**What you will do:**
Every line of the data below that holds the string "html" needs to be reported.

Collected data
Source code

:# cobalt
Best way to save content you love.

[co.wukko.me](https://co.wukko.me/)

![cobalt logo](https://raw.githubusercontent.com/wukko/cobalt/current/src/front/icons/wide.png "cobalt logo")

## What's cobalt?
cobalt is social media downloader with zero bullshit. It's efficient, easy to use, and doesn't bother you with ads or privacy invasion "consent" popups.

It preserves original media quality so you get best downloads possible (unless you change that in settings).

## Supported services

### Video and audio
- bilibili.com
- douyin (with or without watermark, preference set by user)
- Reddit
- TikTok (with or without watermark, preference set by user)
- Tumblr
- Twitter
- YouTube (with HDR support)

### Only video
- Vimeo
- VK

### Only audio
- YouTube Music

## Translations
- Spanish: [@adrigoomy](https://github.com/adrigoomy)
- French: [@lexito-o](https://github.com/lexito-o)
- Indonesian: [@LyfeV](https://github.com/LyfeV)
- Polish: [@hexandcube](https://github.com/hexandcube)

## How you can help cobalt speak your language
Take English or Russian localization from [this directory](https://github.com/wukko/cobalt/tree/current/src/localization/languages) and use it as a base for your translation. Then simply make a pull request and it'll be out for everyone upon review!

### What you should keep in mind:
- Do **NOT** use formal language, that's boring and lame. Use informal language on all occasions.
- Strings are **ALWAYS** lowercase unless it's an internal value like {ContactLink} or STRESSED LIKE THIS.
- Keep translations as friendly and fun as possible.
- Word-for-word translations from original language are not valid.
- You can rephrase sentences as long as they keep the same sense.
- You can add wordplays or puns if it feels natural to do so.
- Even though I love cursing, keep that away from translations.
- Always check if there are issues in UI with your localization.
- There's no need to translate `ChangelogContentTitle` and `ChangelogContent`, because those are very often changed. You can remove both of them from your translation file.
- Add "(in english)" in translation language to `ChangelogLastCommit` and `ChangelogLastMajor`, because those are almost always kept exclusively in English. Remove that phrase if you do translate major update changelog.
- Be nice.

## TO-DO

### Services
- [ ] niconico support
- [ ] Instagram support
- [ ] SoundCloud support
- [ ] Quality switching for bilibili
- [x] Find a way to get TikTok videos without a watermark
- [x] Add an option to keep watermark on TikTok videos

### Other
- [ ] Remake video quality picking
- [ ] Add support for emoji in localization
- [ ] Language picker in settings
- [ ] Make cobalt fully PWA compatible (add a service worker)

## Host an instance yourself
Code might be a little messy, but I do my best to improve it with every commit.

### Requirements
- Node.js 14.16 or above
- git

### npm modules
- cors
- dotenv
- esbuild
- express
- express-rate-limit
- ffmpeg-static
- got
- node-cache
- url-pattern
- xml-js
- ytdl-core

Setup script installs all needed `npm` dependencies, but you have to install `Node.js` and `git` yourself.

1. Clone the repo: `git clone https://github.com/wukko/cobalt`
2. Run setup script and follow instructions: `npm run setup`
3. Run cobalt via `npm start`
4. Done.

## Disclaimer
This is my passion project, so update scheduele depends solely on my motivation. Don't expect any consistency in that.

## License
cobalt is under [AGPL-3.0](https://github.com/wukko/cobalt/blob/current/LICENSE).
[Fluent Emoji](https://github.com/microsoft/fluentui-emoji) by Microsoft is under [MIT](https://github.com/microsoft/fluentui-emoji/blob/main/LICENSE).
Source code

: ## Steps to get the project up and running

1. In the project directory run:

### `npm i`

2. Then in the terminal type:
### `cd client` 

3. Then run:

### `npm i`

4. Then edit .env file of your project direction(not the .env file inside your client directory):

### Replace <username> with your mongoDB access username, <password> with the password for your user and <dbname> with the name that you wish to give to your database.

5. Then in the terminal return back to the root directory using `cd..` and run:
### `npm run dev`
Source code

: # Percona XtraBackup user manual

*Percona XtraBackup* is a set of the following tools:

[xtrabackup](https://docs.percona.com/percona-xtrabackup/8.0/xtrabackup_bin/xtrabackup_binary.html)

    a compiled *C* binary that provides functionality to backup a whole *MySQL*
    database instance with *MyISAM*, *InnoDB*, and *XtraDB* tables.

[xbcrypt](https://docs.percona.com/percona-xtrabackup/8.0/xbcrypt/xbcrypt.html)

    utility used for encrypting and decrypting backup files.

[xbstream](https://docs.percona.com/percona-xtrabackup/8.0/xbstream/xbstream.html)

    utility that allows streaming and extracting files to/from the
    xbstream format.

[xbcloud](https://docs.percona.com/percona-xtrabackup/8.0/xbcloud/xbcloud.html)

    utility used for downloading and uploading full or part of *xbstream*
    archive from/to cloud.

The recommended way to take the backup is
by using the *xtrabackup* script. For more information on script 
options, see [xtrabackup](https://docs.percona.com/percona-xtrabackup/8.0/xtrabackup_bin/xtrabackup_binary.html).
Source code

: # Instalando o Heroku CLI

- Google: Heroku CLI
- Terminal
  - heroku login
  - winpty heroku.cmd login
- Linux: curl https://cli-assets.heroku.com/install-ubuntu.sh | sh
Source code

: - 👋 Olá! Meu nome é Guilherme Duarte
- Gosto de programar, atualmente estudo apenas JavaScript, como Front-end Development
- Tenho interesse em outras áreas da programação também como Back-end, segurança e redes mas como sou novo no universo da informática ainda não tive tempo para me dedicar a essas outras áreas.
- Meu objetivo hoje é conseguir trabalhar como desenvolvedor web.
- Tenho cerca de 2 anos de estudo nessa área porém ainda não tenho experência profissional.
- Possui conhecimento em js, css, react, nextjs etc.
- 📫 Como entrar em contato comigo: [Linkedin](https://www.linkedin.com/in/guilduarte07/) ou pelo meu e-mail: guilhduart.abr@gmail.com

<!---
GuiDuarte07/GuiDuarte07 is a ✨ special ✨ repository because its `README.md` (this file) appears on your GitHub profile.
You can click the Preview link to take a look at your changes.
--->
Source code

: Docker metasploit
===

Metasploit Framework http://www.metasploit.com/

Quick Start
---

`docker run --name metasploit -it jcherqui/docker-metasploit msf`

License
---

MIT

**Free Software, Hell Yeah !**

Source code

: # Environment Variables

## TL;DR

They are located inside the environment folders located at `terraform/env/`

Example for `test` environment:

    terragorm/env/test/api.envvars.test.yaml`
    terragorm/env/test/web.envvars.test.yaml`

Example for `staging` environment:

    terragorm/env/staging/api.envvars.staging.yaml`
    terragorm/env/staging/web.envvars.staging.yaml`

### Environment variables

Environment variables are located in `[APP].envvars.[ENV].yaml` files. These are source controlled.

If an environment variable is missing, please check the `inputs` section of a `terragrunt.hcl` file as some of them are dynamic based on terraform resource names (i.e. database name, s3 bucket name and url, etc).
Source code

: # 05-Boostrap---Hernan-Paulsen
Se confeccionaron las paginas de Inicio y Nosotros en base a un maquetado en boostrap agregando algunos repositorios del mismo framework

**Answer to the exercise:**
[xtrabackup](https://docs.percona.com/percona-xtrabackup/8.0/xtrabackup_bin/xtrabackup_binary.html)
[xbcrypt](https://docs.percona.com/percona-xtrabackup/8.0/xbcrypt/xbcrypt.html)
[xbstream](https://docs.percona.com/percona-xtrabackup/8.0/xbstream/xbstream.html)
[xbcloud](https://docs.percona.com/percona-xtrabackup/8.0/xbcloud/xbcloud.html)
options, see [xtrabackup](https://docs.percona.com/percona-xtrabackup/8.0/xtrabackup_bin/xtrabackup_binary.html).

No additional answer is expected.